# Enjoy the Silence



## invisible (Jul 13, 2011)




----------



## D-B-J (Jul 13, 2011)

Well lit, well composed, well shot.  

Good job.


----------



## Bo4key (Jul 13, 2011)

Great shot, really liking the urban decay


----------



## Malone (Jul 13, 2011)

I love it!  Has some very eerie undertones.


----------



## NikonME (Jul 13, 2011)

You know, I was half kinda expecting a ghostly face with peeling flesh and bad teeth to jump out and scream at me, knocking me outta the chair I am sitting in. Thank god this is a photo and not one of those freaking youtube videos.


----------



## The Empress (Jul 14, 2011)

Great shot, perfect feeling to it :thumbup:


----------



## invisible (Jul 14, 2011)

Thank you everybody. Glad you took a few seconds to view it and comment.


----------



## ThePhotographyChick (Jul 16, 2011)

I love urban decay. Lighting and comp. is great.


----------



## Timoris (Jul 16, 2011)

I usually don't like square crop, but this works quite well.


----------



## invisible (Jul 17, 2011)

Timoris said:


> I usually don't like square crop, but this works quite well.


I used to dislike square crop with a passion, but I was inspired by some photographers on Flickr and now I create square images every once in a while.

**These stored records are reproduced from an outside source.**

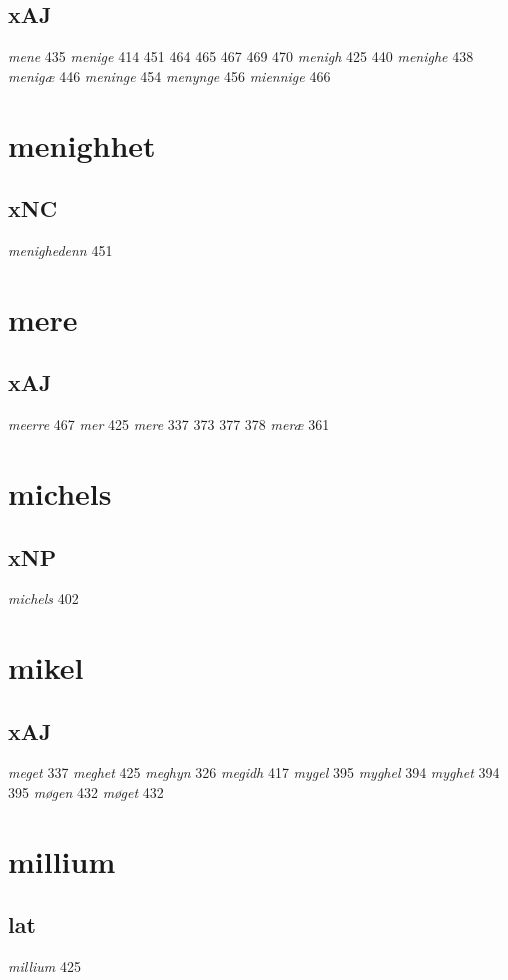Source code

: \documentclass[a4paper,twocolumn]{article}
\begin{document}
\subsection{xAJ}
\label{sec:orgeaf239b}
\emph{mene} 435 \emph{menige} 414 451 464 465 467 469 470 \emph{menigh} 425 440 \emph{menighe} 438 \emph{menigæ} 446 \emph{meninge} 454 \emph{menynge} 456 \emph{miennige} 466 
\section{menighhet}
\label{sec:org460a35d}
\subsection{xNC}
\label{sec:orgc48ac67}
\emph{menighedenn} 451 
\section{mere}
\label{sec:orgb0d91bc}
\subsection{xAJ}
\label{sec:org5f19583}
\emph{meerre} 467 \emph{mer} 425 \emph{mere} 337 373 377 378 \emph{meræ} 361 
\section{michels}
\label{sec:orgc709aed}
\subsection{xNP}
\label{sec:org5e5b545}
\emph{michels} 402 
\section{mikel}
\label{sec:org748119d}
\subsection{xAJ}
\label{sec:orge735c56}
\emph{meget} 337 \emph{meghet} 425 \emph{meghyn} 326 \emph{megidh} 417 \emph{mygel} 395 \emph{myghel} 394 \emph{myghet} 394 395 \emph{møgen} 432 \emph{møget} 432 
\section{millium}
\label{sec:org37f6387}
\subsection{lat}
\label{sec:orgc6c38ca}
\emph{millium} 425 
\end{document}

Thanks PhotoChick and Timoris!


----------



## ArizonaSun (Jul 17, 2011)

Malone said:


> I love it!  Has some very eerie undertones.

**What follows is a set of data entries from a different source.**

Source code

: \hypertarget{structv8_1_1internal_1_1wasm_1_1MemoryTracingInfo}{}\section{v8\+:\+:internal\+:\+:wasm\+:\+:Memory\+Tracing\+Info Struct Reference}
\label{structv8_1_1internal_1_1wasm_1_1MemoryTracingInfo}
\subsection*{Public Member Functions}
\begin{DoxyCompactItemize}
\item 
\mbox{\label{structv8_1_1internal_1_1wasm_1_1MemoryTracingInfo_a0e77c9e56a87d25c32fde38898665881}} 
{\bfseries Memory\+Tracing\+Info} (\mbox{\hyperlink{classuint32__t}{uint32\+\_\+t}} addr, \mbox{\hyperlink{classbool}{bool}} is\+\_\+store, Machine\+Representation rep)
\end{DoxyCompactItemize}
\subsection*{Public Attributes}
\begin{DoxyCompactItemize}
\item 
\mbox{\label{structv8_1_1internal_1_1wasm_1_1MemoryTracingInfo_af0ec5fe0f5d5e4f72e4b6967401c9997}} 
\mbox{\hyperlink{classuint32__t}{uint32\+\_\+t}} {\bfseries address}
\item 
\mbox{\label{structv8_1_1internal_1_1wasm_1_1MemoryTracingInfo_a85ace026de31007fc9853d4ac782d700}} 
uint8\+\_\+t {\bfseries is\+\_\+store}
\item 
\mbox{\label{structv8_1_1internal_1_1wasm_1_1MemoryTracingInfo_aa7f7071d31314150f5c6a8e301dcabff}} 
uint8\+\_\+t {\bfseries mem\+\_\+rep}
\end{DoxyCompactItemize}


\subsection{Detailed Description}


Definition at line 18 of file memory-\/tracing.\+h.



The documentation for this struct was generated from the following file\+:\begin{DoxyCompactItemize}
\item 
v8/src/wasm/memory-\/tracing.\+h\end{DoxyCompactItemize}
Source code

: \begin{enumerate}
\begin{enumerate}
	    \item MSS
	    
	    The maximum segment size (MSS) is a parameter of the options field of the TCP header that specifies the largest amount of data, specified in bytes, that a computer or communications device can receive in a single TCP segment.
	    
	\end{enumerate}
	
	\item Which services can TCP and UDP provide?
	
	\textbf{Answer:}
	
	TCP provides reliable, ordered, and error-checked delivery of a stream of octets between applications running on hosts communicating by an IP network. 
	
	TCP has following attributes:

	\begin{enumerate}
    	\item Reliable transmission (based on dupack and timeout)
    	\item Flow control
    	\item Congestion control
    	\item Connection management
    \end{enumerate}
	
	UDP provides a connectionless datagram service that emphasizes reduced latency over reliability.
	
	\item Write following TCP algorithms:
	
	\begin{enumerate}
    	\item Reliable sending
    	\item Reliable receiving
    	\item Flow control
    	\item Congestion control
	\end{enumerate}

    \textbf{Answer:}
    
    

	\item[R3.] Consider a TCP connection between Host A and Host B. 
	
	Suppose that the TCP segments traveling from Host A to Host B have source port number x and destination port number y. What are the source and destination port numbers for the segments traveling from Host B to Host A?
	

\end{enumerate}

Its probably the lead paint


----------



## ArizonaSun (Jul 17, 2011)

The Empress said:


> Great shot, perfect feeling to it :thumbup:



I like that quote in your signature about the enemy of photography, its really good.


----------



## t_hayat (Jul 19, 2011)

Really nice shot, I immediately thought of Chernobyl


----------



## zstatus (Jul 19, 2011)

ye really nice shot


----------



## invisible (Jul 19, 2011)

Thanks, guys!


----------



## johnh2005 (Jul 19, 2011)

Very cool shot.  I am not scared of much.  I would hesitate to spend the night in this house if you dared me to...


----------



## Mindstoo (Jul 20, 2011)

This is good!.


----------



## gsgary (Jul 20, 2011)

Another chair by the window, great shot :thumbup:


----------



## invisible (Jul 20, 2011)

johnh2005 said:


> I am not scared of much.  I would hesitate to spend the night in this house if you dared me to...

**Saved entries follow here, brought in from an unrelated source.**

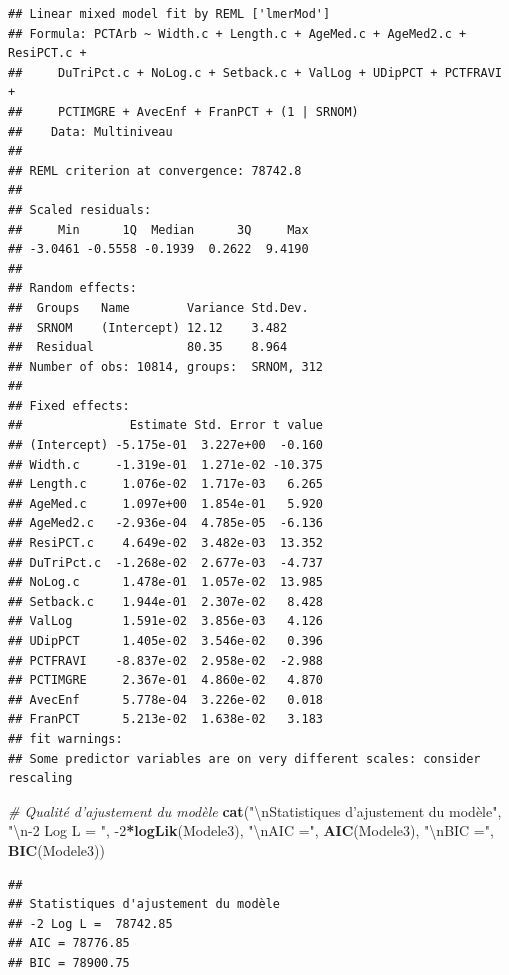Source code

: \documentclass[
  11pt,
  french,
]{book}
\makeatletter
\newenvironment{Shaded}{\begin{snugshade}}{\end{snugshade}}
\newcommand{\CharTok}[1]{\textcolor[rgb]{0.31,0.60,0.02}{#1}}
\newcommand{\CommentTok}[1]{\textcolor[rgb]{0.56,0.35,0.01}{\textit{#1}}}
\newcommand{\DecValTok}[1]{\textcolor[rgb]{0.00,0.00,0.81}{#1}}
\newcommand{\KeywordTok}[1]{\textcolor[rgb]{0.13,0.29,0.53}{\textbf{#1}}}
\newcommand{\NormalTok}[1]{#1}
\newcommand{\OperatorTok}[1]{\textcolor[rgb]{0.81,0.36,0.00}{\textbf{#1}}}
\newcommand{\StringTok}[1]{\textcolor[rgb]{0.31,0.60,0.02}{#1}}
\newenvironment{kframe}{%
\medskip{}
\setlength{\fboxsep}{.8em}
 \def\at@end@of@kframe{}%
 \ifinner\ifhmode%
  \def\at@end@of@kframe{\end{minipage}}%
  \begin{minipage}{\columnwidth}%
 \fi\fi%
 \def\FrameCommand##1{\hskip\@totalleftmargin \hskip-\fboxsep
 \colorbox{shadecolor}{##1}\hskip-\fboxsep
     \hskip-\linewidth \hskip-\@totalleftmargin \hskip\columnwidth}%
 \MakeFramed {\advance\hsize-\width
   \@totalleftmargin\z@ \linewidth\hsize
   \@setminipage}}%
 {\par\unskip\endMakeFramed%
 \at@end@of@kframe}
\renewenvironment{Shaded}{\begin{kframe}}{\end{kframe}}
\makeatother
\begin{document}
\begin{verbatim}
## Linear mixed model fit by REML ['lmerMod']
## Formula: PCTArb ~ Width.c + Length.c + AgeMed.c + AgeMed2.c + ResiPCT.c +  
##     DuTriPct.c + NoLog.c + Setback.c + ValLog + UDipPCT + PCTFRAVI +  
##     PCTIMGRE + AvecEnf + FranPCT + (1 | SRNOM)
##    Data: Multiniveau
## 
## REML criterion at convergence: 78742.8
## 
## Scaled residuals: 
##     Min      1Q  Median      3Q     Max 
## -3.0461 -0.5558 -0.1939  0.2622  9.4190 
## 
## Random effects:
##  Groups   Name        Variance Std.Dev.
##  SRNOM    (Intercept) 12.12    3.482   
##  Residual             80.35    8.964   
## Number of obs: 10814, groups:  SRNOM, 312
## 
## Fixed effects:
##               Estimate Std. Error t value
## (Intercept) -5.175e-01  3.227e+00  -0.160
## Width.c     -1.319e-01  1.271e-02 -10.375
## Length.c     1.076e-02  1.717e-03   6.265
## AgeMed.c     1.097e+00  1.854e-01   5.920
## AgeMed2.c   -2.936e-04  4.785e-05  -6.136
## ResiPCT.c    4.649e-02  3.482e-03  13.352
## DuTriPct.c  -1.268e-02  2.677e-03  -4.737
## NoLog.c      1.478e-01  1.057e-02  13.985
## Setback.c    1.944e-01  2.307e-02   8.428
## ValLog       1.591e-02  3.856e-03   4.126
## UDipPCT      1.405e-02  3.546e-02   0.396
## PCTFRAVI    -8.837e-02  2.958e-02  -2.988
## PCTIMGRE     2.367e-01  4.860e-02   4.870
## AvecEnf      5.778e-04  3.226e-02   0.018
## FranPCT      5.213e-02  1.638e-02   3.183
## fit warnings:
## Some predictor variables are on very different scales: consider rescaling
\end{verbatim}

\begin{Shaded}
\begin{Highlighting}[]
\CommentTok{# Qualité d'ajustement du modèle}
\KeywordTok{cat}\NormalTok{(}\StringTok{"}\CharTok{\textbackslash{}n}\StringTok{Statistiques d'ajustement du modèle"}\NormalTok{,}
    \StringTok{"}\CharTok{\textbackslash{}n}\StringTok{-2 Log L = "}\NormalTok{, }\DecValTok{-2}\OperatorTok{*}\KeywordTok{logLik}\NormalTok{(Modele3),}
    \StringTok{"}\CharTok{\textbackslash{}n}\StringTok{AIC ="}\NormalTok{, }\KeywordTok{AIC}\NormalTok{(Modele3), }\StringTok{"}\CharTok{\textbackslash{}n}\StringTok{BIC ="}\NormalTok{, }\KeywordTok{BIC}\NormalTok{(Modele3))}
\end{Highlighting}
\end{Shaded}

\begin{verbatim}
## 
## Statistiques d'ajustement du modèle 
## -2 Log L =  78742.85 
## AIC = 78776.85 
## BIC = 78900.75
\end{verbatim}
\end{document}
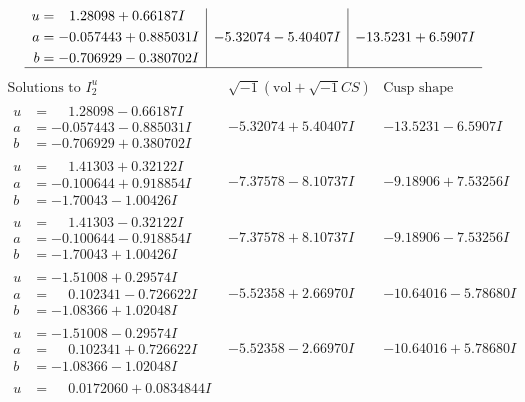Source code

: \documentclass[1p]{elsarticle_modified}
\theoremstyle{definition}
\newcommand{\I}{\sqrt{-1}}
\begin{document}
$$\begin{array}{c|c|c}
\begin{aligned}
u &= \phantom{-}1.28098 + 0.66187 I \\
a &= -0.057443 + 0.885031 I \\
b &= -0.706929 - 0.380702 I\end{aligned}
 & -5.32074 - 5.40407 I & -13.5231 + 6.5907 I\\
 \hline 
 \end{array}$$\newpage$$\begin{array}{c|c|c}  
\text{Solutions to }I^u_{2}& \I (\text{vol} + \sqrt{-1}CS) & \text{Cusp shape}\\
 \hline 
\begin{aligned}
u &= \phantom{-}1.28098 - 0.66187 I \\
a &= -0.057443 - 0.885031 I \\
b &= -0.706929 + 0.380702 I\end{aligned}
 & -5.32074 + 5.40407 I & -13.5231 - 6.5907 I \\ \hline\begin{aligned}
u &= \phantom{-}1.41303 + 0.32122 I \\
a &= -0.100644 + 0.918854 I \\
b &= -1.70043 - 1.00426 I\end{aligned}
 & -7.37578 - 8.10737 I & -9.18906 + 7.53256 I \\ \hline\begin{aligned}
u &= \phantom{-}1.41303 - 0.32122 I \\
a &= -0.100644 - 0.918854 I \\
b &= -1.70043 + 1.00426 I\end{aligned}
 & -7.37578 + 8.10737 I & -9.18906 - 7.53256 I \\ \hline\begin{aligned}
u &= -1.51008 + 0.29574 I \\
a &= \phantom{-}0.102341 - 0.726622 I \\
b &= -1.08366 + 1.02048 I\end{aligned}
 & -5.52358 + 2.66970 I & -10.64016 - 5.78680 I \\ \hline\begin{aligned}
u &= -1.51008 - 0.29574 I \\
a &= \phantom{-}0.102341 + 0.726622 I \\
b &= -1.08366 - 1.02048 I\end{aligned}
 & -5.52358 - 2.66970 I & -10.64016 + 5.78680 I \\ \hline\begin{aligned}
u &= \phantom{-}0.0172060 + 0.0834844 I \\

\end{aligned}
\end{array}$$
\end{document}
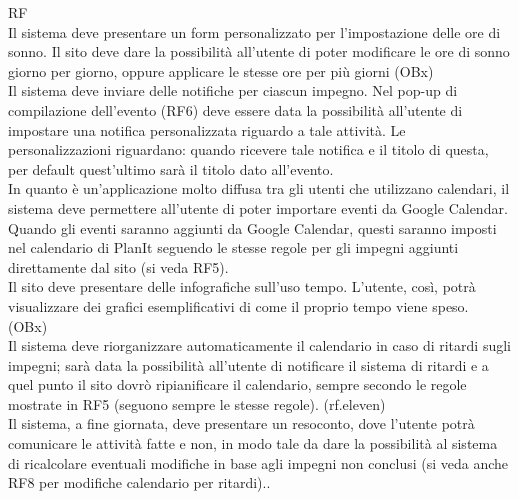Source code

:\begin {mylist} {RF}
     \\
    Il sistema deve presentare un form personalizzato per l'impostazione delle ore
    di sonno. Il sito deve dare la possibilità all'utente di poter modificare le ore 
    di sonno giorno per giorno, oppure applicare le stesse ore per più giorni (OBx)
     \\
    Il sistema deve inviare delle notifiche per ciascun impegno. Nel pop-up
    di compilazione dell'evento (RF6) deve essere data la possibilità all'utente
    di impostare una notifica personalizzata riguardo a tale attività.
    Le personalizzazioni riguardano: quando ricevere tale notifica e il titolo di questa, per 
    default quest'ultimo sarà il titolo dato all'evento.
     \\
    In quanto è un'applicazione molto diffusa tra gli utenti che utilizzano calendari,
    il sistema deve permettere all'utente di poter importare eventi da Google Calendar. 
    Quando gli eventi saranno aggiunti da Google Calendar, questi saranno
    imposti nel calendario di PlanIt seguendo le stesse regole per gli impegni 
    aggiunti direttamente dal sito (si veda RF5).
     \\
    Il sito deve presentare delle infografiche sull'uso tempo. L'utente, così, potrà
    visualizzare dei grafici esemplificativi di come il proprio tempo viene speso. 
    (OBx)
     \\
    Il sistema deve riorganizzare automaticamente il calendario in caso di ritardi sugli 
    impegni; sarà data la possibilità all'utente di notificare il sistema di ritardi e 
    a quel punto il sito dovrò ripianificare il calendario, sempre secondo le regole mostrate
    in RF5 (seguono sempre le stesse regole).  
    \requisitiLink(rf.eleven) \\
    Il sistema, a fine giornata, deve presentare un resoconto, dove l'utente potrà
    comunicare le attività fatte e non, in modo tale da dare la possibilità al sistema di 
    ricalcolare eventuali modifiche in base agli impegni non conclusi (si veda
    anche RF8 per modifiche calendario per ritardi)..
    



\end{mylist}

In reality, the house looked fairly "friendly" for an abandonment. It was a bright and sunny place  

Thanks guys for the cool feedback.


----------



## ToMaNyToYsJf (Jul 21, 2011)

awesome great job!!!!


----------



## Markw (Jul 24, 2011)

Very cool.  The green tone works very well with this kind of work.  Perfectly exposed to put just the right amount of drama in there.  Very well done indeed.  I could do without the square crop, though.  But as with the rest of your work, very well done.

Mark


----------



## invisible (Jul 24, 2011)

Markw said:


> I could do without the square crop, though.


Give it time and you might find yourself liking square crops  Thanks Mark (again) and ToMaNyToYs!


----------